What to work on:
Set out exactly, line by line, the stretch of data below that begins at the line containing "- canal 解析 binary log 对象(原始为 byte 流)" and ends at the line containing "- 原生支持prometheus监控 #765", with both ends kept.

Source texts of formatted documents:
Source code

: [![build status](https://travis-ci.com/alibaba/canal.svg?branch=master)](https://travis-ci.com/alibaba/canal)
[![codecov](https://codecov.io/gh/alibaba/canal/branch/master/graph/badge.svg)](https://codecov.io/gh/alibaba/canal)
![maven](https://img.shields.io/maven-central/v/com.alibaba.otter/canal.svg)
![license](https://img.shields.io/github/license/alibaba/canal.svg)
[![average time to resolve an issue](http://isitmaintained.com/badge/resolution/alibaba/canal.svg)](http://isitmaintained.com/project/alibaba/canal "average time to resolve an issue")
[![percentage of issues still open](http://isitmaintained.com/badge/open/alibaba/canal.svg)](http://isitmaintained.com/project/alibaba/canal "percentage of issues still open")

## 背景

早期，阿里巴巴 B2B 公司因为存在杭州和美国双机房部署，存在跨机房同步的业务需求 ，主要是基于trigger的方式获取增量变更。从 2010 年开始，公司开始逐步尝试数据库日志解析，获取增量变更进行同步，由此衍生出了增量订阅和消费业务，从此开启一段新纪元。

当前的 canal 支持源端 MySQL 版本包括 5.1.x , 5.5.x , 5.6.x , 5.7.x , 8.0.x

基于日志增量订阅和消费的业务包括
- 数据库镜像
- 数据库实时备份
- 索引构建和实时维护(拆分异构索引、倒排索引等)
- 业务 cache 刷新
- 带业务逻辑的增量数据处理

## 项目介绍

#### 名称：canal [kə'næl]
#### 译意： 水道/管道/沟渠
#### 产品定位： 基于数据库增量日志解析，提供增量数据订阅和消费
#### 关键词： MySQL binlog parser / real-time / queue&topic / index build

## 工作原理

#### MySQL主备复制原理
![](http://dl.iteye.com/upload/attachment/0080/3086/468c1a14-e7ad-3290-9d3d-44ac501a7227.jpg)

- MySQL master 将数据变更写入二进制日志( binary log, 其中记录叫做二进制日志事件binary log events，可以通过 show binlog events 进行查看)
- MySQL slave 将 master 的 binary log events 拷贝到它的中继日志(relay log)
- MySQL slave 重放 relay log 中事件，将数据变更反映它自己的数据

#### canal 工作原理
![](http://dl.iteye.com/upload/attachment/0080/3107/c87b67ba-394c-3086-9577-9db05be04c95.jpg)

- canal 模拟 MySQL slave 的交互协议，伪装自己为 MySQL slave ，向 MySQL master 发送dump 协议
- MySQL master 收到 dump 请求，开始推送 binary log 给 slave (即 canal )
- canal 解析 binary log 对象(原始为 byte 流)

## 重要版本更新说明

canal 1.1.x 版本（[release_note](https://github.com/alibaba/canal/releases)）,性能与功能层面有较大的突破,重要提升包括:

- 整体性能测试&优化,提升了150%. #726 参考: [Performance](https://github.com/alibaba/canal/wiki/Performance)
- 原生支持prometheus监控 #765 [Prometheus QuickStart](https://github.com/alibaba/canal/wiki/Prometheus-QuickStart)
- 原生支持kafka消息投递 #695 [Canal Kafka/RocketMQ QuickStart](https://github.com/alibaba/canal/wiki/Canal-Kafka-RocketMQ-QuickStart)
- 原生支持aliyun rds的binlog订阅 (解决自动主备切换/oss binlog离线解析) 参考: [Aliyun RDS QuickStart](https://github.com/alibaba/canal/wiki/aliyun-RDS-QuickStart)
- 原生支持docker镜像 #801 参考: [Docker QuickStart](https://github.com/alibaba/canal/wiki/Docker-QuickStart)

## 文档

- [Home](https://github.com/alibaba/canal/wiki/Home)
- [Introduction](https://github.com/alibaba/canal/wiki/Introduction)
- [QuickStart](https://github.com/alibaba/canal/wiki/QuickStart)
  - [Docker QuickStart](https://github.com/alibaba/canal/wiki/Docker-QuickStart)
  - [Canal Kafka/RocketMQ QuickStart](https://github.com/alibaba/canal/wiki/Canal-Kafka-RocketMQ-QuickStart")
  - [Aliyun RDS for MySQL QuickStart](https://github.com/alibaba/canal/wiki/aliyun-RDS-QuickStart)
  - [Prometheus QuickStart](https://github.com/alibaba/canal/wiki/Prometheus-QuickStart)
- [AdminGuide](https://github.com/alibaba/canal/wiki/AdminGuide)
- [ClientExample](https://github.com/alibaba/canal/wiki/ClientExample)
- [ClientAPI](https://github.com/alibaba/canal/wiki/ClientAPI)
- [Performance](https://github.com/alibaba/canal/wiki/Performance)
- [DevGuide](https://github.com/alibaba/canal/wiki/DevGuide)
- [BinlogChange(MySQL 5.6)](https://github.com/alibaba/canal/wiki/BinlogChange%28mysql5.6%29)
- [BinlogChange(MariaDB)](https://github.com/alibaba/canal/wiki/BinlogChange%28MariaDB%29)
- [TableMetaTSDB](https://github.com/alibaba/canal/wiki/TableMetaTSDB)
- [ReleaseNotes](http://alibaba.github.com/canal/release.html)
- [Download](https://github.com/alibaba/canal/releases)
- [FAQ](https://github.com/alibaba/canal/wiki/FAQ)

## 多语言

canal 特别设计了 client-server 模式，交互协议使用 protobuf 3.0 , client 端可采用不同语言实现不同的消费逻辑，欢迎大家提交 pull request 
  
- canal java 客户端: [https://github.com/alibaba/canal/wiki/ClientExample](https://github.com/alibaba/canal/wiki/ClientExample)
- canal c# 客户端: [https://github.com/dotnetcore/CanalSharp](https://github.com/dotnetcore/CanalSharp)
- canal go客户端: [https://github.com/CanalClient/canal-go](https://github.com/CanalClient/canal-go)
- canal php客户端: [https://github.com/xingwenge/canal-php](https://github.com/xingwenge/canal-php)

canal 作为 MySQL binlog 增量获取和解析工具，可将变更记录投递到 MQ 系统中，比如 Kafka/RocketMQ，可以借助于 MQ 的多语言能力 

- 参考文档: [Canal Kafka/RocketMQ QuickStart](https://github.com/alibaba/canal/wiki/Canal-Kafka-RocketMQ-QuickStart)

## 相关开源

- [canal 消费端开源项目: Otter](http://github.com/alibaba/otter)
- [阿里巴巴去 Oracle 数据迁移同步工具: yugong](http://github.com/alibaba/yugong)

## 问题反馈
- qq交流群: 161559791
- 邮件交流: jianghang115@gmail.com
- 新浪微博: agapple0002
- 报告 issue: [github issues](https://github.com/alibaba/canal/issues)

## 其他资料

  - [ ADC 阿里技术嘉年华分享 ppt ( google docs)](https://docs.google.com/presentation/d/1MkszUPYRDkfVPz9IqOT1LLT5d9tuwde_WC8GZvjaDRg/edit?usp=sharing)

Response area:
- canal 解析 binary log 对象(原始为 byte 流)

## 重要版本更新说明

canal 1.1.x 版本（[release_note](https://github.com/alibaba/canal/releases)）,性能与功能层面有较大的突破,重要提升包括:

- 整体性能测试&优化,提升了150%. #726 参考: [Performance](https://github.com/alibaba/canal/wiki/Performance)
- 原生支持prometheus监控 #765 [Prometheus QuickStart](https://github.com/alibaba/canal/wiki/Prometheus-QuickStart)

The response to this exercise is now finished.